From Demonstrations to Safe Deployment: Path-Consistent Safety Filtering for Diffusion Policies (2511.06385v1)

Abstract: Diffusion policies (DPs) achieve state-of-the-art performance on complex manipulation tasks by learning from large-scale demonstration datasets, often spanning multiple embodiments and environments. However, they cannot guarantee safe behavior, so external safety mechanisms are needed. These, however, alter actions in ways unseen during training, causing unpredictable behavior and performance degradation. To address these problems, we propose path-consistent safety filtering (PACS) for DPs. Our approach performs path-consistent braking on a trajectory computed from the sequence of generated actions.
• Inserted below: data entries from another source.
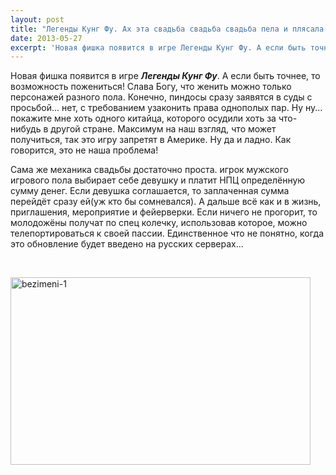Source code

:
 ```yaml
---
layout: post
title: "Легенды Кунг Фу. Ах эта свадьба свадьба свадьба пела и плясала..."
date: 2013-05-27
excerpt: 'Новая фишка появится в игре Легенды Кунг Фу. А если быть точнее, то возможность пожениться! Слава Богу, что женить можно только персонажей разного пола...'
---
```


Новая фишка появится в игре <strong><em>Легенды Кунг Фу</em></strong>. А если быть точнее, то возможность пожениться! Слава Богу, что женить можно только персонажей разного пола. Конечно, пиндосы сразу заявятся в суды с просьбой... нет, с требованием узаконить права однополых пар. Ну ну... покажите мне хоть одного китайца, которого осудили хоть за что-нибудь в другой стране. Максимум на наш взгляд, что может получиться, так это игру запретят в Америке. Ну да и ладно. Как говорится, это не наша проблема!

Сама же механика свадьбы достаточно проста. игрок мужского игрового пола выбирает себе девушку и платит НПЦ определённую сумму денег. Если девушка соглашается, то заплаченная сумма перейдёт сразу ей(уж кто бы сомневался). А дальше всё как и в жизнь, приглашения, мероприятие и фейерверки. Если ничего не прогорит, то молодожёны получат по спец колечку, использовав которое, можно телепортироваться к своей пассии. Единственное что не понятно, когда это обновление будет введено на русских серверах...

&nbsp;

<a href="http://gamersoul.ru/wp-content/uploads/2013/01/bezimeni-1.jpg"><img class="wp-image-992 aligncenter" alt="bezimeni-1" src="http://gamersoul.ru/wp-content/uploads/2013/01/bezimeni-1.jpg" width="480" height="300" /></a>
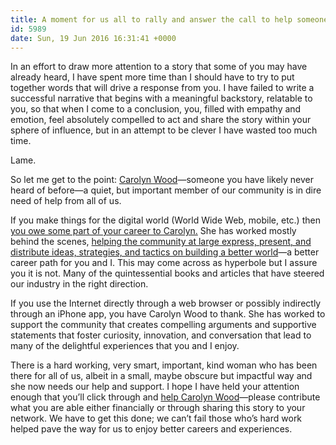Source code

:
 ```yaml
---
title: A moment for us all to rally and answer the call to help someone who has helped us all.
id: 5989
date: Sun, 19 Jun 2016 16:31:41 +0000
---
```


In an effort to draw more attention to a story that some of you may have already heard, I have spent more time than I should have to try to put together words that will drive a response from you. I have failed to write a successful narrative that begins with a meaningful backstory, relatable to you, so that when I come to a conclusion, you, filled with empathy and emotion, feel absolutely compelled to act and share the story within your sphere of influence, but in an attempt to be clever I have wasted too much time.  

Lame.  

So let me get to the point: [Carolyn Wood](https://twitter.com/carywood)—someone you have likely never heard of before—a quiet, but important member of our community is in dire need of help from all of us.  

If you make things for the digital world (World Wide Web, mobile, etc.) then [you owe some part of your career to Carolyn.](http://alistapart.com/article/help-one-of-our-own-carolyn-wood) She has worked mostly behind the scenes, [helping the community at large express, present, and distribute ideas, strategies, and tactics on building a better world](http://www.pixelingo.com/#past-projects)—a better career path for you and I. This may come across as hyperbole but I assure you it is not. Many of the quintessential books and articles that have steered our industry in the right direction.  

If you use the Internet directly through a web browser or possibly indirectly through an iPhone app, you have Carolyn Wood to thank. She has worked to support the community that creates compelling arguments and supportive statements that foster curiosity, innovation, and conversation that lead to many of the delightful experiences that you and I enjoy.  

There is a hard working, very smart, important, kind woman who has been there for all of us, albeit in a small, maybe obscure but impactful way and she now needs our help and support. I hope I have held your attention enough that you’ll click through and [help Carolyn Wood](https://www.youcaring.com/carolyn-wood-585895)—please contribute what you are able either financially or through sharing this story to your network. We have to get this done; we can’t fail those who’s hard work helped pave the way for us to enjoy better careers and experiences.






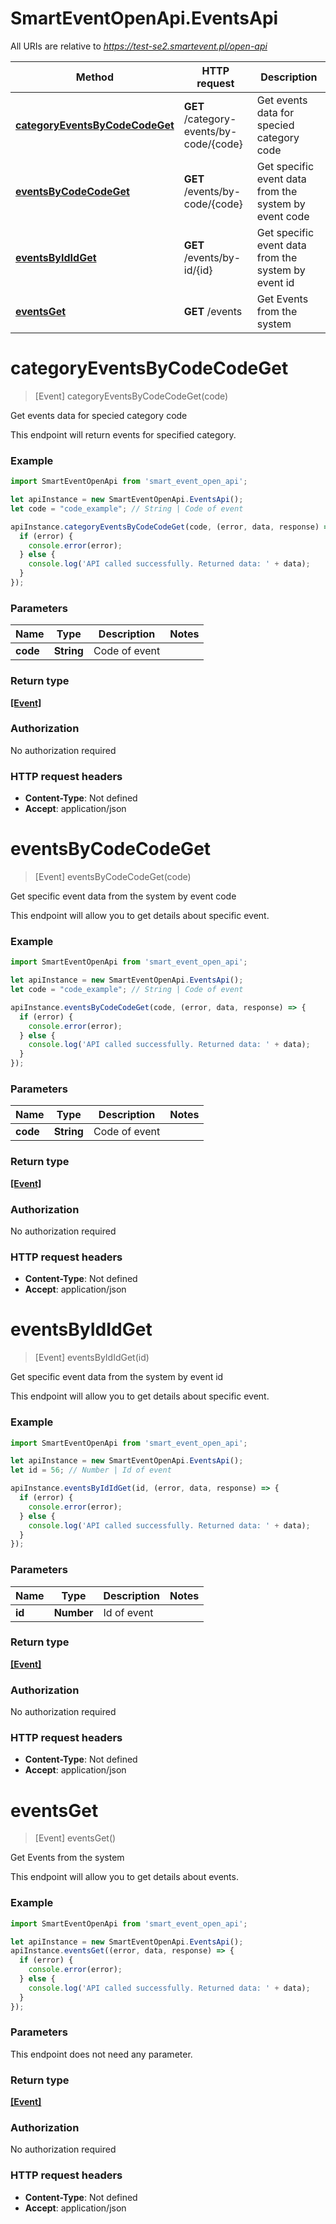 # SmartEventOpenApi.EventsApi

All URIs are relative to *https://test-se2.smartevent.pl/open-api*

Method | HTTP request | Description
------------- | ------------- | -------------
[**categoryEventsByCodeCodeGet**](EventsApi.md#categoryEventsByCodeCodeGet) | **GET** /category-events/by-code/{code} | Get events data for specied category code
[**eventsByCodeCodeGet**](EventsApi.md#eventsByCodeCodeGet) | **GET** /events/by-code/{code} | Get specific event data from the system by event code
[**eventsByIdIdGet**](EventsApi.md#eventsByIdIdGet) | **GET** /events/by-id/{id} | Get specific event data from the system by event id
[**eventsGet**](EventsApi.md#eventsGet) | **GET** /events | Get Events from the system

<a name="categoryEventsByCodeCodeGet"></a>
# **categoryEventsByCodeCodeGet**
> [Event] categoryEventsByCodeCodeGet(code)

Get events data for specied category code

This endpoint will return events for specified category.

### Example
```javascript
import SmartEventOpenApi from 'smart_event_open_api';

let apiInstance = new SmartEventOpenApi.EventsApi();
let code = "code_example"; // String | Code of event

apiInstance.categoryEventsByCodeCodeGet(code, (error, data, response) => {
  if (error) {
    console.error(error);
  } else {
    console.log('API called successfully. Returned data: ' + data);
  }
});
```

### Parameters

Name | Type | Description  | Notes
------------- | ------------- | ------------- | -------------
 **code** | **String**| Code of event | 

### Return type

[**[Event]**](Event.md)

### Authorization

No authorization required

### HTTP request headers

 - **Content-Type**: Not defined
 - **Accept**: application/json

<a name="eventsByCodeCodeGet"></a>
# **eventsByCodeCodeGet**
> [Event] eventsByCodeCodeGet(code)

Get specific event data from the system by event code

This endpoint will allow you to get details about specific event.

### Example
```javascript
import SmartEventOpenApi from 'smart_event_open_api';

let apiInstance = new SmartEventOpenApi.EventsApi();
let code = "code_example"; // String | Code of event

apiInstance.eventsByCodeCodeGet(code, (error, data, response) => {
  if (error) {
    console.error(error);
  } else {
    console.log('API called successfully. Returned data: ' + data);
  }
});
```

### Parameters

Name | Type | Description  | Notes
------------- | ------------- | ------------- | -------------
 **code** | **String**| Code of event | 

### Return type

[**[Event]**](Event.md)

### Authorization

No authorization required

### HTTP request headers

 - **Content-Type**: Not defined
 - **Accept**: application/json

<a name="eventsByIdIdGet"></a>
# **eventsByIdIdGet**
> [Event] eventsByIdIdGet(id)

Get specific event data from the system by event id

This endpoint will allow you to get details about specific event.

### Example
```javascript
import SmartEventOpenApi from 'smart_event_open_api';

let apiInstance = new SmartEventOpenApi.EventsApi();
let id = 56; // Number | Id of event

apiInstance.eventsByIdIdGet(id, (error, data, response) => {
  if (error) {
    console.error(error);
  } else {
    console.log('API called successfully. Returned data: ' + data);
  }
});
```

### Parameters

Name | Type | Description  | Notes
------------- | ------------- | ------------- | -------------
 **id** | **Number**| Id of event | 

### Return type

[**[Event]**](Event.md)

### Authorization

No authorization required

### HTTP request headers

 - **Content-Type**: Not defined
 - **Accept**: application/json

<a name="eventsGet"></a>
# **eventsGet**
> [Event] eventsGet()

Get Events from the system

This endpoint will allow you to get details about events.

### Example
```javascript
import SmartEventOpenApi from 'smart_event_open_api';

let apiInstance = new SmartEventOpenApi.EventsApi();
apiInstance.eventsGet((error, data, response) => {
  if (error) {
    console.error(error);
  } else {
    console.log('API called successfully. Returned data: ' + data);
  }
});
```

### Parameters
This endpoint does not need any parameter.

### Return type

[**[Event]**](Event.md)

### Authorization

No authorization required

### HTTP request headers

 - **Content-Type**: Not defined
 - **Accept**: application/json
In this way, we keep execution consistent with the policy's training distribution, maintaining the learned, task-completing behavior. To enable a real-time deployment and handle uncertainties, we verify safety using set-based reachability analysis. Our experimental evaluation in simulation and on three challenging real-world human-robot interaction tasks shows that PACS (a) provides formal safety guarantees in dynamic environments, (b) preserves task success rates, and (c) outperforms reactive safety approaches, such as control barrier functions, by up to 68% in terms of task success. Videos are available at our project website: https://tum-lsy.github.io/pacs/.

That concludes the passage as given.